In regards to bolded, if you're not educating the hospitalist, in a non-judgemental e-mail regarding the difference in presentation from what they thought, then they're 1) not going to know they are making a mistake at all, and 2) obviously won't become better. This is why I prefer to have medical oncologists be the de facto hospitalist for cancer patients, because even if they are admitted for non-cancer reasons, there's innate knowledge to not ignore things given the patient's history.

H/o cancer with new onset neurological symptoms at my institution? R/o mets Brain MRI is pretty reliably ordered if it hasn't been in at least some time. That might not be an immediate consideration for somebody who doesn't see cancer as the primary thing the patient has, but is just one of the 20 things in the PMH (H/o breast cancer).
 
It happens to the best of oncologists, even when we are trained in those intracacies. I remember a case of a patient with well-controlled LS-SCLC who developed singular relatively large brain met with significant edema, asymptomatic, referred for SRS, by the thoracic medical oncologist. Sent it to NSG given the presentation (SCLC with single brain met?), who did surgery showing GBM..

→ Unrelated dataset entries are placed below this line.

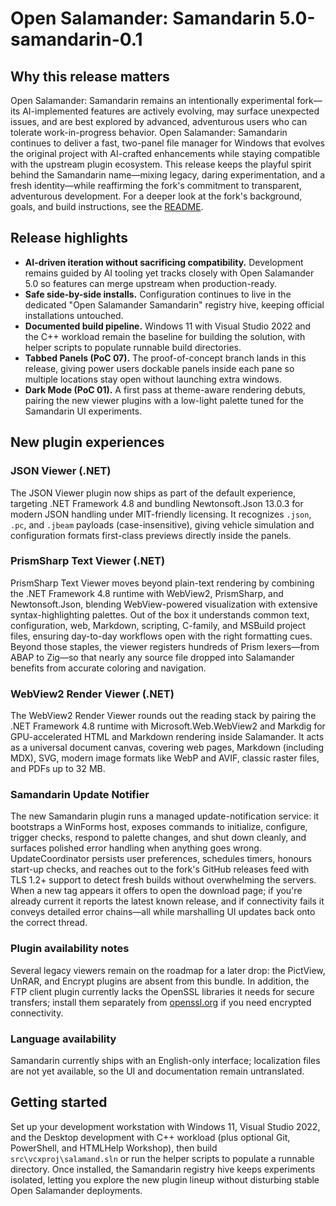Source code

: # Open Salamander: Samandarin 5.0-samandarin-0.1

## Why this release matters

Open Salamander: Samandarin remains an intentionally experimental fork—its AI-implemented features are actively evolving, may surface unexpected issues, and are best explored by advanced, adventurous users who can tolerate work-in-progress behavior. Open Salamander: Samandarin continues to deliver a fast, two-panel file manager for Windows that evolves the original project with AI-crafted enhancements while staying compatible with the upstream plugin ecosystem. This release keeps the playful spirit behind the Samandarin name—mixing legacy, daring experimentation, and a fresh identity—while reaffirming the fork's commitment to transparent, adventurous development. For a deeper look at the fork's background, goals, and build instructions, see the [README](../../README.md).

## Release highlights

- **AI-driven iteration without sacrificing compatibility.** Development remains guided by AI tooling yet tracks closely with Open Salamander 5.0 so features can merge upstream when production-ready.
- **Safe side-by-side installs.** Configuration continues to live in the dedicated "Open Salamander Samandarin" registry hive, keeping official installations untouched.
- **Documented build pipeline.** Windows 11 with Visual Studio 2022 and the C++ workload remain the baseline for building the solution, with helper scripts to populate runnable build directories.
- **Tabbed Panels (PoC 07).** The proof-of-concept branch lands in this release, giving power users dockable panels inside each pane so multiple locations stay open without launching extra windows.
- **Dark Mode (PoC 01).** A first pass at theme-aware rendering debuts, pairing the new viewer plugins with a low-light palette tuned for the Samandarin UI experiments.

## New plugin experiences

### JSON Viewer (.NET)

The JSON Viewer plugin now ships as part of the default experience, targeting .NET Framework 4.8 and bundling Newtonsoft.Json 13.0.3 for modern JSON handling under MIT-friendly licensing. It recognizes `.json`, `.pc`, and `.jbeam` payloads (case-insensitive), giving vehicle simulation and configuration formats first-class previews directly inside the panels.

### PrismSharp Text Viewer (.NET)

PrismSharp Text Viewer moves beyond plain-text rendering by combining the .NET Framework 4.8 runtime with WebView2, PrismSharp, and Newtonsoft.Json, blending WebView-powered visualization with extensive syntax-highlighting palettes. Out of the box it understands common text, configuration, web, Markdown, scripting, C-family, and MSBuild project files, ensuring day-to-day workflows open with the right formatting cues. Beyond those staples, the viewer registers hundreds of Prism lexers—from ABAP to Zig—so that nearly any source file dropped into Salamander benefits from accurate coloring and navigation.

### WebView2 Render Viewer (.NET)

The WebView2 Render Viewer rounds out the reading stack by pairing the .NET Framework 4.8 runtime with Microsoft.Web.WebView2 and Markdig for GPU-accelerated HTML and Markdown rendering inside Salamander. It acts as a universal document canvas, covering web pages, Markdown (including MDX), SVG, modern image formats like WebP and AVIF, classic raster files, and PDFs up to 32 MB.

### Samandarin Update Notifier

The new Samandarin plugin runs a managed update-notification service: it bootstraps a WinForms host, exposes commands to initialize, configure, trigger checks, respond to palette changes, and shut down cleanly, and surfaces polished error handling when anything goes wrong. UpdateCoordinator persists user preferences, schedules timers, honours start-up checks, and reaches out to the fork's GitHub releases feed with TLS 1.2+ support to detect fresh builds without overwhelming the servers. When a new tag appears it offers to open the download page; if you're already current it reports the latest known release, and if connectivity fails it conveys detailed error chains—all while marshalling UI updates back onto the correct thread.

### Plugin availability notes

Several legacy viewers remain on the roadmap for a later drop: the PictView, UnRAR, and Encrypt plugins are absent from this bundle. In addition, the FTP client plugin currently lacks the OpenSSL libraries it needs for secure transfers; install them separately from [openssl.org](https://www.openssl.org/) if you need encrypted connectivity.

### Language availability

Samandarin currently ships with an English-only interface; localization files are not yet available, so the UI and documentation remain untranslated.

## Getting started

Set up your development workstation with Windows 11, Visual Studio 2022, and the Desktop development with C++ workload (plus optional Git, PowerShell, and HTMLHelp Workshop), then build `src\vcxproj\salamand.sln` or run the helper scripts to populate a runnable directory. Once installed, the Samandarin registry hive keeps experiments isolated, letting you explore the new plugin lineup without disturbing stable Open Salamander deployments.

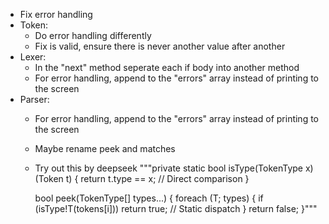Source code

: - Fix error handling
- Token:
	- Do error handling differently
	- Fix is valid, ensure there is never another value after another
- Lexer:
	- In the "next" method seperate each if body into another method
	- For error handling, append to the "errors" array instead of printing to the screen
- Parser:
	- For error handling, append to the "errors" array instead of printing to the screen
	- Maybe rename peek and matches
	- Try out this by deepseek """private static bool isType(TokenType x)(Token t) {
			return t.type =\= x;  // Direct comparison
		}

		bool peek(TokenType[] types...) {
			foreach (T; types) {
				if (isType!T(tokens[i])) return true;  // Static dispatch
			}
			return false;
		}"""
		
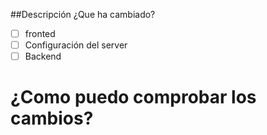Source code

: ##Descripción
¿Que ha cambiado?
- [ ] fronted
- [ ] Configuración del server
- [ ] Backend

# ¿Como puedo comprobar los cambios?
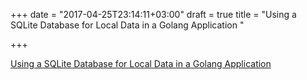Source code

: +++
date = "2017-04-25T23:14:11+03:00"
draft = true
title = "Using a SQLite Database for Local Data in a Golang Application "

+++

<p><a href="https://www.thepolyglotdeveloper.com/2017/04/using-sqlite-database-golang-application">Using a SQLite Database for Local Data in a Golang Application </a></p>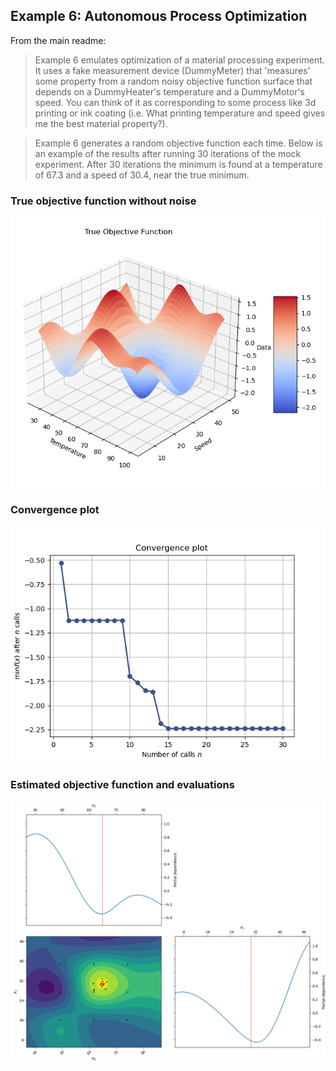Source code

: ## Example 6: Autonomous Process Optimization
From the main readme:
>Example 6 emulates optimization of a material processing experiment. It uses a fake measurement device (DummyMeter) that 'measures' some property from a random noisy objective function surface that depends on a DummyHeater's temperature and a DummyMotor's speed. You can think of it as corresponding to some process like 3d printing or ink coating (i.e. What printing temperature and speed gives me the best material property?).

>Example 6 generates a random objective function each time. Below is an example of the results after running 30 iterations of the mock experiment. After 30 iterations the minimum is found at a temperature of 67.3 and a speed of 30.4, near the true minimum.

### True objective function without noise
![True objective function](Figure_1.png)


### Convergence plot
![Convergence plot](Figure_2.png)


### Estimated objective function and evaluations
![Estimated objective function](Figure_3.png)
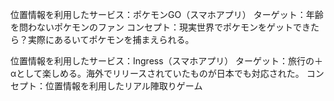 位置情報を利用したサービス：ポケモンGO（スマホアプリ）
ターゲット：年齢を問わないポケモンのファン
コンセプト：現実世界でポケモンをゲットできたら？実際にあるいてポケモンを捕まえられる。

位置情報を利用したサービス：Ingress（スマホアプリ）
ターゲット：旅行の＋αとして楽しめる。海外でリリースされていたものが日本でも対応された。
コンセプト：位置情報を利用したリアル陣取りゲーム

Reminds of a case I just had, Nasopharynx case with a solitary cerebellar mass/met read on MRI. Med onc mentioned SRS, but my knee jerk reaction was a neurosurgical consult. The pt was diagnosed with a Grade 2 ependymoma in the 4th ventricle s/p GTR. MRI workup negative in the spine. Now i have to figure out how to deal with both at the same time :)

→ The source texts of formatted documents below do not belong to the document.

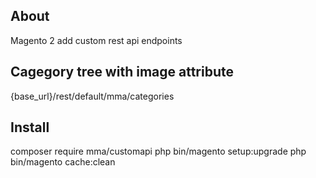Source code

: ## About
Magento 2 add custom rest api endpoints

## Cagegory tree with image attribute 
{base_url}/rest/default/mma/categories

## Install
composer require mma/customapi
php bin/magento setup:upgrade
php bin/magento cache:clean
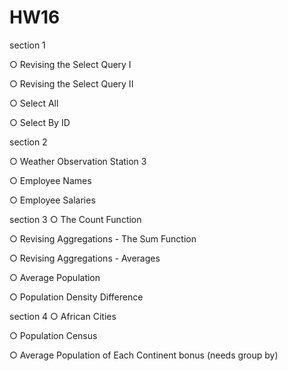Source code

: # HW16

section 1

○ Revising the Select Query I

○ Revising the Select Query II

○ Select All

○ Select By ID


section 2

○ Weather Observation Station 3

○ Employee Names

○ Employee Salaries


section 3
○ The Count Function

○ Revising Aggregations - The Sum Function

○ Revising Aggregations - Averages

○ Average Population

○ Population Density Difference


section 4
○ African Cities

○ Population Census

○ Average Population of Each Continent bonus (needs group by)

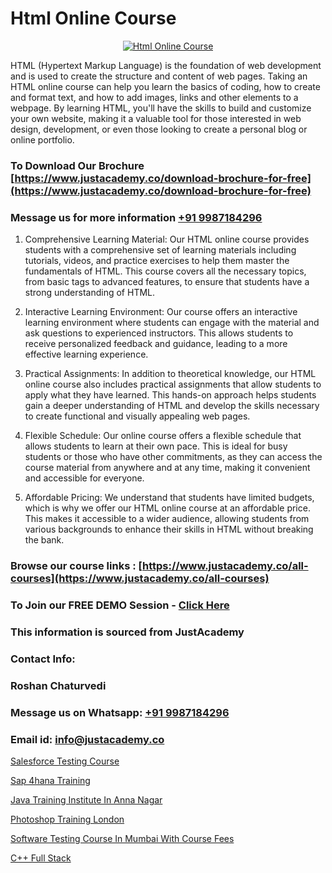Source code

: # Html Online Course

<p align="center">
  <a href="https://justacademy.co/course-detail/html-training">
    <img src="https://justacademy.co/storage2/course_image/1676636567_course_image.webp" alt="Html Online Course">
  </a>
</p>


HTML (Hypertext Markup Language) is the foundation of web development and is used to create the structure and content of web pages. Taking an HTML online course can help you learn the basics of coding, how to create and format text, and how to add images, links and other elements to a webpage. By learning HTML, you'll have the skills to build and customize your own website, making it a valuable tool for those interested in web design, development, or even those looking to create a personal blog or online portfolio.
### To Download Our Brochure [https://www.justacademy.co/download-brochure-for-free](https://www.justacademy.co/download-brochure-for-free)
### Message us for more information [+91 9987184296](https://api.whatsapp.com/send?phone=919987184296)
1) Comprehensive Learning Material: Our HTML online course provides students with a comprehensive set of learning materials including tutorials, videos, and practice exercises to help them master the fundamentals of HTML. This course covers all the necessary topics, from basic tags to advanced features, to ensure that students have a strong understanding of HTML.

2) Interactive Learning Environment: Our course offers an interactive learning environment where students can engage with the material and ask questions to experienced instructors. This allows students to receive personalized feedback and guidance, leading to a more effective learning experience.

3) Practical Assignments: In addition to theoretical knowledge, our HTML online course also includes practical assignments that allow students to apply what they have learned. This hands-on approach helps students gain a deeper understanding of HTML and develop the skills necessary to create functional and visually appealing web pages.

4) Flexible Schedule: Our online course offers a flexible schedule that allows students to learn at their own pace. This is ideal for busy students or those who have other commitments, as they can access the course material from anywhere and at any time, making it convenient and accessible for everyone.

5) Affordable Pricing: We understand that students have limited budgets, which is why we offer our HTML online course at an affordable price. This makes it accessible to a wider audience, allowing students from various backgrounds to enhance their skills in HTML without breaking the bank.

### Browse our course links : [https://www.justacademy.co/all-courses](https://www.justacademy.co/all-courses) 
### To Join our FREE DEMO Session - [Click Here](https://www.justacademy.co/register-for-course-demo)


### This information is sourced from JustAcademy
### Contact Info:
### Roshan Chaturvedi
### Message us on Whatsapp: [+91 9987184296](https://api.whatsapp.com/send?phone=919987184296)
### Email id: [info@justacademy.co](mailto:info@justacademy.co)
                
[Salesforce Testing Course](https://www.linkedin.com/pulse/salesforce-testing-course-justacademy-birmingham-fqerf?trackingId=nskOT2F1KXb%2B%2BqI0OEuPSg%3D%3D&lipi=urn%3Ali%3Apage%3Ad_flagship3_company_admin%3BVLUv9mnMT2aZOSnk9lhqAw%3D%3D)

[Sap 4hana Training](https://www.linkedin.com/pulse/sap-4hana-training-justacademy-kolkata-t8jdc/)

[Java Training Institute In Anna Nagar](https://medium.com/@namusn/java-training-institute-in-anna-nagar-87d4f866fef7)

[Photoshop Training London](https://medium.com/@roneet705/photoshop-training-london-85070b0564d7)

[Software Testing Course In Mumbai With Course Fees](https://justacademyin.github.io/justacademy/software-testing-course-in-mumbai-with-course-fees)

[C++ Full Stack](https://justacademyin.github.io/Articles/C++-Full-Stack)


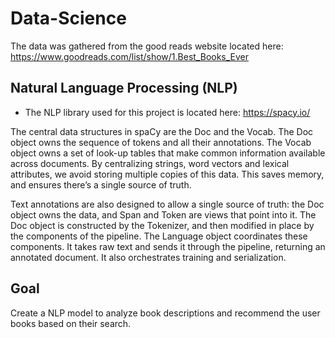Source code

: # Data-Science

The data was gathered from the good reads website located here: https://www.goodreads.com/list/show/1.Best_Books_Ever

## Natural Language Processing (NLP)

- The NLP library used for this project is located here: https://spacy.io/

The central data structures in spaCy are the Doc and the Vocab. The Doc object owns the sequence of tokens and all their annotations. The Vocab object owns a set of look-up tables that make common information available across documents. By centralizing strings, word vectors and lexical attributes, we avoid storing multiple copies of this data. This saves memory, and ensures there’s a single source of truth.

Text annotations are also designed to allow a single source of truth: the Doc object owns the data, and Span and Token are views that point into it. The Doc object is constructed by the Tokenizer, and then modified in place by the components of the pipeline. The Language object coordinates these components. It takes raw text and sends it through the pipeline, returning an annotated document. It also orchestrates training and serialization.

## Goal

Create a NLP model to analyze book descriptions and recommend the user books based on their search.

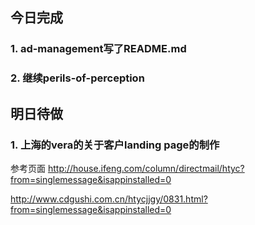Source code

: ## 今日完成
### 1. ad-management写了README.md
### 2. 继续perils-of-perception

## 明日待做
### 1. 上海的vera的关于客户landing page的制作
参考页面
<http://house.ifeng.com/column/directmail/htyc?from=singlemessage&isappinstalled=0>

<http://www.cdgushi.com.cn/htycjjgy/0831.html?from=singlemessage&isappinstalled=0>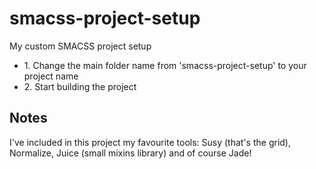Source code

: # smacss-project-setup
My custom SMACSS project setup

<ul>
  <li>
    1. Change the main folder name from 'smacss-project-setup' to your project name
  </li>
  <li>
    2. Start building the project
  </li>
</ul>

<h2>Notes</h2>

<p>
  I've included in this project my favourite tools: Susy (that's the grid), Normalize, Juice (small mixins library) and of course Jade!
</p>
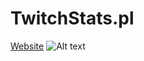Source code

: # TwitchStats.pl
[Website](twitchstats.now.sh)
![Alt text](https://i.imgur.com/2zLb0Mp.png "Optional Title")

. This is why I prefer to have medical oncologists be the de facto hospitalist for cancer patients, because even if they are admitted for non-cancer reasons, there's innate knowledge to not ignore things given the patient's history.

And most med oncs would rather be consultants like we are in the hospital, which is pretty much what happens in most places these days (at least in the community, haven't heard of med oncs admitting their own patients in years).
 
Reminds of a case I just had, Nasopharynx case with a solitary cerebellar mass/met read on MRI. Med onc mentioned SRS, but my knee jerk reaction was a neurosurgical consult. The pt was diagnosed with a Grade 2 ependymoma in the 4th ventricle s/p GTR. MRI workup negative in the spine. Now i have to figure out how to deal with both at the same time :)

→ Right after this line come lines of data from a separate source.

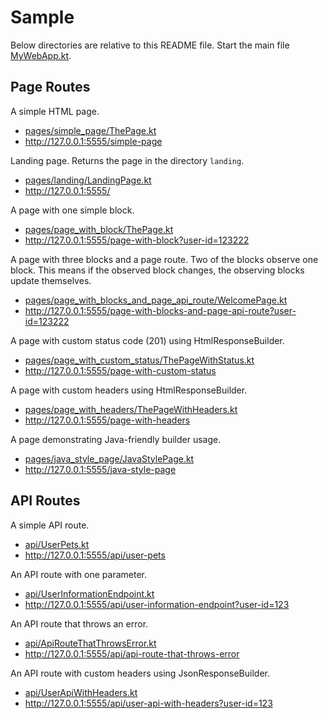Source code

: # Sample

Below directories are relative to this README file.
Start the main file [MyWebApp.kt](MyWebApp.kt).

## Page Routes

A simple HTML page. 
- [pages/simple_page/ThePage.kt](pages/simple_page/ThePage.kt)
- http://127.0.0.1:5555/simple-page

Landing page. Returns the page in the directory `landing`.
- [pages/landing/LandingPage.kt](pages/landing/LandingPage.kt)
- http://127.0.0.1:5555/

A page with one simple block.
- [pages/page_with_block/ThePage.kt](pages/page_with_block/ThePage.kt)
- http://127.0.0.1:5555/page-with-block?user-id=123222

A page with three blocks and a page route. 
Two of the blocks observe one block. 
This means if the observed block changes, the observing blocks update themselves.
- [pages/page_with_blocks_and_page_api_route/WelcomePage.kt](pages/page_with_blocks_and_page_api_route/WelcomePage.kt)
- http://127.0.0.1:5555/page-with-blocks-and-page-api-route?user-id=123222

A page with custom status code (201) using HtmlResponseBuilder.
- [pages/page_with_custom_status/ThePageWithStatus.kt](pages/page_with_custom_status/ThePageWithStatus.kt)
- http://127.0.0.1:5555/page-with-custom-status

A page with custom headers using HtmlResponseBuilder.
- [pages/page_with_headers/ThePageWithHeaders.kt](pages/page_with_headers/ThePageWithHeaders.kt)
- http://127.0.0.1:5555/page-with-headers

A page demonstrating Java-friendly builder usage.
- [pages/java_style_page/JavaStylePage.kt](pages/java_style_page/JavaStylePage.kt)
- http://127.0.0.1:5555/java-style-page


## API Routes

A simple API route.
- [api/UserPets.kt](api/UserPets.kt)
- http://127.0.0.1:5555/api/user-pets

An API route with one parameter.
- [api/UserInformationEndpoint.kt](api/UserInformationEndpoint.kt)
- http://127.0.0.1:5555/api/user-information-endpoint?user-id=123

An API route that throws an error.
- [api/ApiRouteThatThrowsError.kt](api/ApiRouteThatThrowsError.kt)
- http://127.0.0.1:5555/api/api-route-that-throws-error

An API route with custom headers using JsonResponseBuilder.
- [api/UserApiWithHeaders.kt](api/UserApiWithHeaders.kt)
- http://127.0.0.1:5555/api/user-api-with-headers?user-id=123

And most med oncs would rather be consultants like we are in the hospital, which is pretty much what happens in most places these days (at least in the community, haven't heard of med oncs admitting their own patients in years).
Our medoncs in our private practice see our own patients in the hospital.
 
Lets not pat ourselves in the back here too much. One of the most dangerous things in medicine, in any specialty, is people who do not know what they do not know and they have an ego big enough to do something they don't have knowledge to really do. I've seen radiation oncologists completely mismanage very basic medical issues. You can become and excellent doctor or a terrible doctor regardless of specialty.